Más bien lo oímos: encaramada a un árbol, una gatita joven comenzó a maullarnos
lastimeramente porque no podía bajar de allí. En un instante lo comprendimos todo. La pobre, asustada por la perra, había
debido trepar, muerta de miedo, a lo más alto que pudo. Luego, como les suele
pasar a los gatos a causa de la singular disposición de sus uñas, no pudo bajar
por donde, en cambio, había podido subir. El lugar era de difícil acceso porque
el árbol estaba inclinado sobre un fuerte desnivel del terreno. Intentamos de
todo. Curiosamente, mientras estábamos edificando algún nuevo invento con
troncos, las propias chaquetas o alguna otra cosa, el animalillo se asomaba con
ademán ilusionado de bajar y mucha calma.
Si nos alejábamos a buscar material comenzaba a maullar de nuevo
lastimeramente. No lográbamos acceder a ella y ya llevábamos un buen rato allí.
Estábamos muy cansadas y sin más recursos, pero la confianza ilimitada de
Luorditas (así la llamamos) en nosotras, nos daba fuerza. Se nos quedaba
mirando, confiando en que, de algún modo, la ayudaríamos.
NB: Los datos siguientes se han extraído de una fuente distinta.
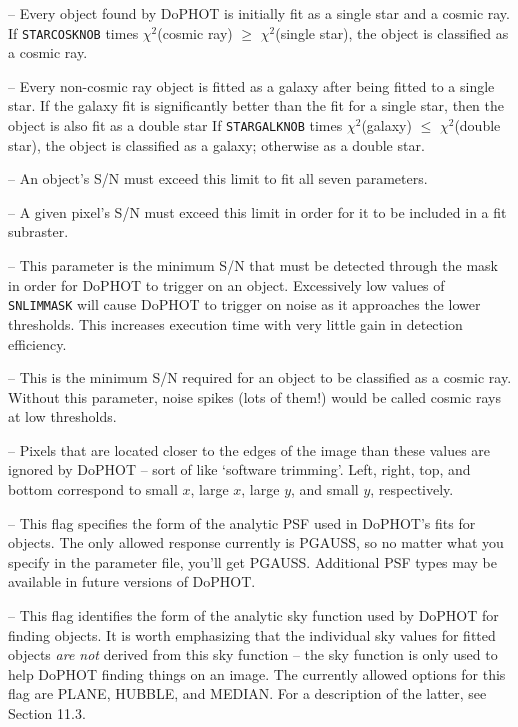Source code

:  -- Every object found by DoPHOT
is initially fit as a single star and a cosmic ray.
If {\tt STARCOSKNOB} times $\chi^2$(cosmic ray) $\geq$ 
$\chi^2$(single star), the object is classified as a
cosmic ray.  

 -- Every non-cosmic ray
object is fitted as a galaxy after being fitted to a single star.
If the galaxy fit is significantly better than the fit for a
single star, then the object is also fit as a double star 
If {\tt STARGALKNOB} times $\chi^2$(galaxy) $\leq$ 
$\chi^2$(double star), the object is classified as a 
galaxy; otherwise as a double star.  

 -- An object's S/N must exceed this limit
to fit all seven parameters.  

 -- A given pixel's S/N must exceed this limit
in order for it to be included in a fit subraster.

 -- This parameter is the minimum S/N that
must be detected through the mask in order for DoPHOT to 
trigger on an object.   
Excessively low values of
{\tt SNLIMMASK} will cause DoPHOT to trigger on noise as it
approaches the lower thresholds.  This increases execution time with 
very little gain in detection efficiency.

 -- This is the minimum S/N required for 
an object to be classified as a cosmic ray.  Without
this parameter, noise spikes (lots of them!) would be called cosmic rays at 
low thresholds.  

 -- Pixels
that are located closer to the edges of the image than these 
values are ignored
by DoPHOT -- sort of like `software trimming'.  Left, right,
top, and bottom correspond to small $x$, large $x$, large $y$, and
small $y$, respectively.

 -- This flag specifies the form of the
analytic PSF used in DoPHOT's fits for objects.  The only
allowed response currently is PGAUSS, so no matter what you
specify in the parameter file, you'll get PGAUSS.  Additional 
PSF types may be available in future versions of DoPHOT.

 -- This flag identifies the form of the
analytic sky function used by DoPHOT for finding objects.  
It is worth emphasizing that the individual sky values for 
fitted objects {\it are not} derived from this sky function --
the sky function 
is only used to help DoPHOT finding things on an image.  The
currently allowed options for this flag are PLANE, HUBBLE, and MEDIAN.
For a description of the latter, see Section 11.3.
No fuimos capaces de marcharnos sin hacerlo.
Después de mucho intentarlo, logramos un medio eficaz con una combinación de
dos tronquitos. La gatita, que antes había intentado en vano descender por
todos nuestros artilugios, esta vez comenzó a bajar. A medio camino, desde el
borde del desnivel, la cogí y la dejé en el suelo. Me llamó poderosamente la
atención lo confiado que estaba el animalito. Al verse a salvo, empezó a dar
brincos y a rozarse agradecida en nuestras piernas y luego se marchó, supongo que
a su casa. He visto muchísimos gatos en mi vida, pero eso era insólito para mí.
A los gatos, la huida despavorida les suele poner, a menudo en esas situaciones.
No pueden bajar de donde suben. El miedo, el pánico, es necesario para
salvaguardar nuestra integridad, pero puede ponernos en aprietos. Siempre, a lo
largo del camino, tendremos que arriesgarnos a confiar en la ayuda de los
demás, en la ayuda de Dios. Nadie es autosuficiente. El miedo puede ser un gran
aliado pero, en exceso, es un gran peligro en el camino. Especialmente i se
trata de temores subjetivos, imaginarios. En algún momento hay que vencerlo y,
para ello, siempre vamos a necesitar ayuda. Será indispensable tener el valor
de sentirnos y sabernos necesitados y confiar en otro.
Es un sentimiento, a veces incontrolado, pero muy necesario porque muchas veces es el detonante que enciende nuestro corazón y nos acerca al Padre Dios Bueno.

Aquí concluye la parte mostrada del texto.